According to a New York Times article from earlier this year, twenty percent of software developers are women. As sadly small as that number is, you wouldn’t guess even that high judging by Silicon Valley. The HBO sitcom doesn’t purport itself to be a documentary, but even that distance from reality allows it only so much wiggle room. The show didn’t need to become about the discrepancy in gender in the tech world. But every time the issue arose, it always become a joke swinging its dick in the direction of how funny men are. The few women that did populate this world functioned mostly as objects, from Monica (Amanda Crew) to the girlfriend of Gilfoyle (Martin Starr). It was as if Silicon Valley had its point-of-view set, that all of the tech industry is a sausage party, and made a case around the hypothesis. Instead of exploring the roles of gender, or even glancing at them, the show was comfortable to present one side of a case. And the other side doesn’t seem to be available anywhere on television.

Halt and Catch Fire may, in its future, vocalize this opposition. One of the three leads is female, and her role seems to be capitalizing on the opportunities offered during the tech boom era of the 80’s. But in the first episode, at least, her role is clearly defined as “the token woman” of the group. That’s certainly better than nothing, and allows for commentary in the area of equality, but it’s not necessarily a clear solution. The main reason to be cautious going forward with Catch Fire is the fact that the other central woman spends much of the episode being a nagging wife, trying to keep her husband from his dreams. Her reasoning is solid, but this is a show about moving forward, given its position in time and industry. She comes around in the end, but she does so flatly, leaving the door open for future conflict. Nearly all of her dialogue seems written by those that accused Skylar of being the true villain of Breaking Bad. Halt and Catch Fire does have time to prove itself, and deserves that time, but the arrows don’t seem to be pointed in the right direction.
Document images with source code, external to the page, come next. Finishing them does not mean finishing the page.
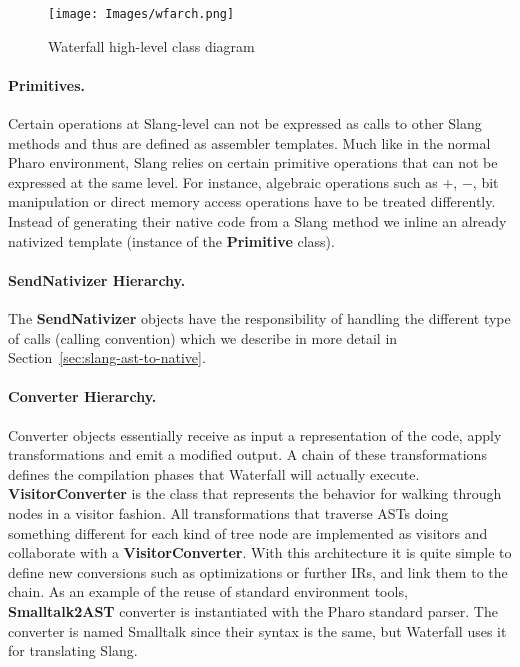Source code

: \documentclass[10pt,preprint,letter]{sigplanconf}
\newcommand{\secref}  [1] {\ref{sec:#1}}
\newcommand{\PH}  {Pharo\xspace}
\newcommand{\W}{Waterfall\xspace}
\begin{document}
\begin{figure}[H]
\begin{center}
	\texttt{[image: Images/wfarch.png]} 
	\caption{\W high-level class diagram}
	\label{fig:classdiag}
\end{center}
\end{figure}


\paragraph{Primitives.}
Certain operations at Slang-level can not be expressed as calls to other Slang methods and thus are defined as assembler templates. Much like in the normal \PH environment, Slang relies on certain primitive operations that can not be expressed at the same level.
For instance, algebraic operations such as $+$, $-$, bit manipulation or direct memory access operations have to be treated differently.
Instead of generating their native code from a Slang method we inline an already nativized template (instance of the \textbf{Primitive} class).

\paragraph{SendNativizer Hierarchy.}
The \textbf{SendNativizer} objects have the responsibility of handling the different type of calls (calling convention) which we describe in more detail in Section~\secref{slang-ast-to-native}.
 
\paragraph{Converter Hierarchy.}
Converter objects essentially receive as input a representation of the code, apply transformations and emit a modified output.
A chain of these transformations defines the compilation phases that \W will actually execute. 
\textbf{VisitorConverter} is the class that represents the behavior for walking through nodes in a visitor fashion. 
All transformations that traverse ASTs doing something different for each kind of tree node are implemented as visitors and collaborate with a \textbf{VisitorConverter}.
With this architecture it is quite simple to define new conversions such as optimizations or further IRs, and link them to the chain.
As an  example of the reuse of standard environment tools, \textbf{Smalltalk2AST} converter is instantiated with the \PH standard parser. The converter is named Smalltalk since their syntax is the same, but \W uses it for translating Slang.
\end{document}
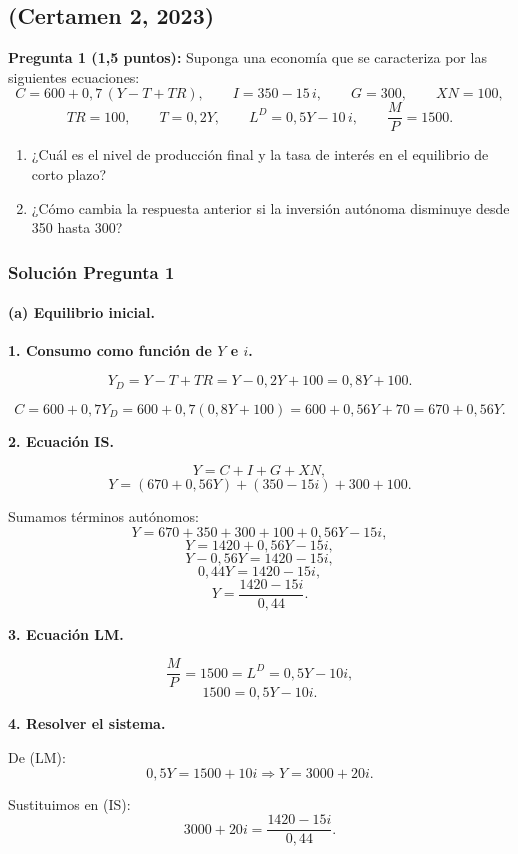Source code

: \documentclass[11pt,addpoints]{article}
\begin{document}
\subsection*{(Certamen 2, 2023)}

\textbf{Pregunta 1 (1{,}5 puntos):}  
Suponga una economía que se caracteriza por las siguientes ecuaciones:
\[
C = 600 + 0{,}7\,(Y - T + TR), \qquad
I = 350 - 15\,i, \qquad
G = 300, \qquad
XN = 100,
\]
\[
TR = 100, \qquad
T = 0{,}2Y, \qquad
L^D = 0{,}5Y - 10\,i, \qquad
\frac{M}{P} = 1500.
\]
\begin{enumerate}[label=\alph*)]
    \item ¿Cuál es el nivel de producción final y la tasa de interés en el equilibrio de corto plazo?  
    \item ¿Cómo cambia la respuesta anterior si la inversión autónoma disminuye desde 350 hasta 300?
\end{enumerate}

\subsubsection*{Solución Pregunta 1}

\paragraph{(a) Equilibrio inicial.}

\textbf{1. Consumo como función de $Y$ e $i$.}

\[
Y_D = Y - T + TR = Y - 0{,}2Y + 100 = 0{,}8Y + 100.
\]

\[
C = 600 + 0{,}7 Y_D = 600 + 0{,}7(0{,}8Y + 100) = 600 + 0{,}56Y + 70 = 670 + 0{,}56Y.
\]

\textbf{2. Ecuación IS.}

\[
Y = C + I + G + XN,
\]
\[
Y = (670 + 0{,}56Y) + (350 - 15i) + 300 + 100.
\]

Sumamos términos autónomos:
\[
Y = 670 + 350 + 300 + 100 + 0{,}56Y - 15i,
\]
\[
Y = 1420 + 0{,}56Y - 15i,
\]
\[
Y - 0{,}56Y = 1420 - 15i,
\]
\[
0{,}44Y = 1420 - 15i,
\]
\[
Y = \frac{1420 - 15i}{0{,}44}. \tag{IS}
\]

\textbf{3. Ecuación LM.}

\[
\frac{M}{P} = 1500 = L^D = 0{,}5Y - 10i,
\]
\[
1500 = 0{,}5Y - 10i. \tag{LM}
\]

\textbf{4. Resolver el sistema.}

De (LM):
\[
0{,}5Y = 1500 + 10i \Rightarrow Y = 3000 + 20i.
\]

Sustituimos en (IS):
\[
3000 + 20i = \frac{1420 - 15i}{0{,}44}.
\]
\end{document}
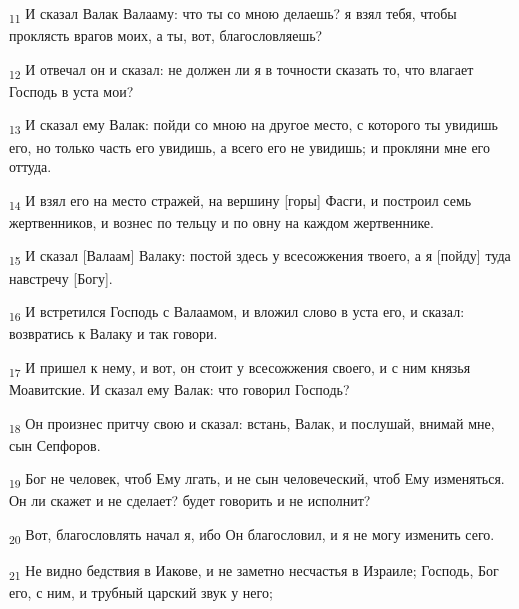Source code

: \begin{tcolorbox}
\textsubscript{11} И сказал Валак Валааму: что ты со мною делаешь? я взял тебя, чтобы проклясть врагов моих, а ты, вот, благословляешь?
\end{tcolorbox}
\begin{tcolorbox}
\textsubscript{12} И отвечал он и сказал: не должен ли я в точности сказать то, что влагает Господь в уста мои?
\end{tcolorbox}
\begin{tcolorbox}
\textsubscript{13} И сказал ему Валак: пойди со мною на другое место, с которого ты увидишь его, но только часть его увидишь, а всего его не увидишь; и прокляни мне его оттуда.
\end{tcolorbox}
\begin{tcolorbox}
\textsubscript{14} И взял его на место стражей, на вершину [горы] Фасги, и построил семь жертвенников, и вознес по тельцу и по овну на каждом жертвеннике.
\end{tcolorbox}
\begin{tcolorbox}
\textsubscript{15} И сказал [Валаам] Валаку: постой здесь у всесожжения твоего, а я [пойду] туда навстречу [Богу].
\end{tcolorbox}
\begin{tcolorbox}
\textsubscript{16} И встретился Господь с Валаамом, и вложил слово в уста его, и сказал: возвратись к Валаку и так говори.
\end{tcolorbox}
\begin{tcolorbox}
\textsubscript{17} И пришел к нему, и вот, он стоит у всесожжения своего, и с ним князья Моавитские. И сказал ему Валак: что говорил Господь?
\end{tcolorbox}
\begin{tcolorbox}
\textsubscript{18} Он произнес притчу свою и сказал: встань, Валак, и послушай, внимай мне, сын Сепфоров.
\end{tcolorbox}
\begin{tcolorbox}
\textsubscript{19} Бог не человек, чтоб Ему лгать, и не сын человеческий, чтоб Ему изменяться. Он ли скажет и не сделает? будет говорить и не исполнит?
\end{tcolorbox}
\begin{tcolorbox}
\textsubscript{20} Вот, благословлять начал я, ибо Он благословил, и я не могу изменить сего.
\end{tcolorbox}
\begin{tcolorbox}
\textsubscript{21} Не видно бедствия в Иакове, и не заметно несчастья в Израиле; Господь, Бог его, с ним, и трубный царский звук у него;
\end{tcolorbox}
It’s a matter of coincidence that these two shows have their respective finale and premiere on the same night. But it also allows for a broader discussion of this specific vein of representation, or the lack thereof. The opening story of that aforementioned Times article is chilling, showing the complicated nature of gender equality in the tech industry. It would be ideal, of course, to have this specific viewpoint represented all its own in a show written by a woman about women and for everyone. Unfortunately, given the state of female showrunners, this doesn’t seem like the likeliest path to action. But it’s a vital one, as it is in all of art: the more, different people we have to say things, the more, different things will be said. This should be common sense by now, but clearly is not.

So, the temporary solution comes in the form of the current, male writers at least attempting to understand other walks of life. Mike Judge clearly knows how to create female characters of value, but Silicon Valley keeps slipping past any real development. The fact that, as the plot seems to be progressing, more will needed to be added to the cast is a good opportunity for change. Of course, that shift can’t be purely cosmetic. Simply having more women in the background doesn’t do much to change the image the show is presenting (but even that would be a start).

What seems most absurd about the unwillingness to present more voices is the fact that it makes things easier, in all honesty. There are more opportunities for conflict, a larger hiring pool, and plenty of humor to be found in the situation. This is true in both the macro of all television (hire more female showrunners) and the micro of Silicon Valley. The central figure of that Times piece says this of the tech world: “It’s very dangerous for us as a community to say we will only work with people who share our beliefs.” She’s absolutely correct, and though she’s giving a reason for her return to that field, the other side should be thinking the same thing. There is a clear gender problem in programming field. But there’s also something wrong with how the matter is reflected in popular culture. In the simplest of computer language, it’s safe to say that in 2014 it’s time: </gender inequality> for those in the industry and those holding up the mirror.